→ **What is needed**:
Return the following from the records below: each line, word for word, starting with the line that contains "2 (Non-Selection $\bullet$" and going on through the line that contains "As a concrete", with nothing outside that range.

____ Source information

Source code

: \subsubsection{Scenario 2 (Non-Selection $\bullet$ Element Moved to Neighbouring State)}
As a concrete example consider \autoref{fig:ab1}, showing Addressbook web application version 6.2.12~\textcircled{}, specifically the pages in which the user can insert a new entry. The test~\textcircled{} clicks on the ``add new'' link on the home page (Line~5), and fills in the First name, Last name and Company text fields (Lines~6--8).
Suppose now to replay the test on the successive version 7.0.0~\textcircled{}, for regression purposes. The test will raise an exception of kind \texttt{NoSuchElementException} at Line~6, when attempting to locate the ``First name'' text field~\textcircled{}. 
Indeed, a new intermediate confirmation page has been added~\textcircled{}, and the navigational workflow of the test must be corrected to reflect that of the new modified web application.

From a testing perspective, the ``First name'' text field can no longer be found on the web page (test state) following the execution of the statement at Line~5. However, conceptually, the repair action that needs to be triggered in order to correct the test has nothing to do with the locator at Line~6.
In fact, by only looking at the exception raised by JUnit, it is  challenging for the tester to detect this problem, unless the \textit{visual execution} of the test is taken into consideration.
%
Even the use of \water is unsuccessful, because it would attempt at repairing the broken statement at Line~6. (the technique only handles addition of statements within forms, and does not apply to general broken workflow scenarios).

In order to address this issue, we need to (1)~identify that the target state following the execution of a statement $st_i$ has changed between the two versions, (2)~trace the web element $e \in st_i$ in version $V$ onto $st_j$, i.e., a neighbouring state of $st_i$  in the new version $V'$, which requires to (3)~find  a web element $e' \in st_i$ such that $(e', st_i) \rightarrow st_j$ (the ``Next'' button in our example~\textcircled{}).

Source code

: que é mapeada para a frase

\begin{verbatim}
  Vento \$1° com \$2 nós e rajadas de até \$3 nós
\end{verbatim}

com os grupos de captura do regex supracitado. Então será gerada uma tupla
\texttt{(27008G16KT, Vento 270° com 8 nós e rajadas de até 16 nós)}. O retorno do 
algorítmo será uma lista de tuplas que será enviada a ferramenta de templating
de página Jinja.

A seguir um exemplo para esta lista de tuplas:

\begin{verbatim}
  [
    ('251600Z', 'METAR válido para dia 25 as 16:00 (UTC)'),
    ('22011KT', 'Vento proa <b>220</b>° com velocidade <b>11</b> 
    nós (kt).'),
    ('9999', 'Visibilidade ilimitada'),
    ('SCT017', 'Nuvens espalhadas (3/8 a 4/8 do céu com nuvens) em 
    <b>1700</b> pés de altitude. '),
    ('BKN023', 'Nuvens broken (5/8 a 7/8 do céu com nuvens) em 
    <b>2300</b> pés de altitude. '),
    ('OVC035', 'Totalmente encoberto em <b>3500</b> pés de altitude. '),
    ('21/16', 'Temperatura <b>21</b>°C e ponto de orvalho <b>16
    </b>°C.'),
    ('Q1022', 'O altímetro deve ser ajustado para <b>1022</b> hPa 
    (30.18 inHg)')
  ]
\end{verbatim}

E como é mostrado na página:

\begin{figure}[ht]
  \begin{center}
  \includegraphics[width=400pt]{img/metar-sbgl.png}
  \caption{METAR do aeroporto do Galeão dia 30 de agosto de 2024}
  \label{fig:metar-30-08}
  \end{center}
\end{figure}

________

→ **Expected answer**:
: \subsubsection{Scenario 2 (Non-Selection $\bullet$ Element Moved to Neighbouring State)}
As a concrete example consider \autoref{fig:ab1}, showing Addressbook web application version 6.2.12~\textcircled{}, specifically the pages in which the user can insert a new entry. The test~\textcircled{} clicks on the ``add new'' link on the home page (Line~5), and fills in the First name, Last name and Company text fields (Lines~6--8).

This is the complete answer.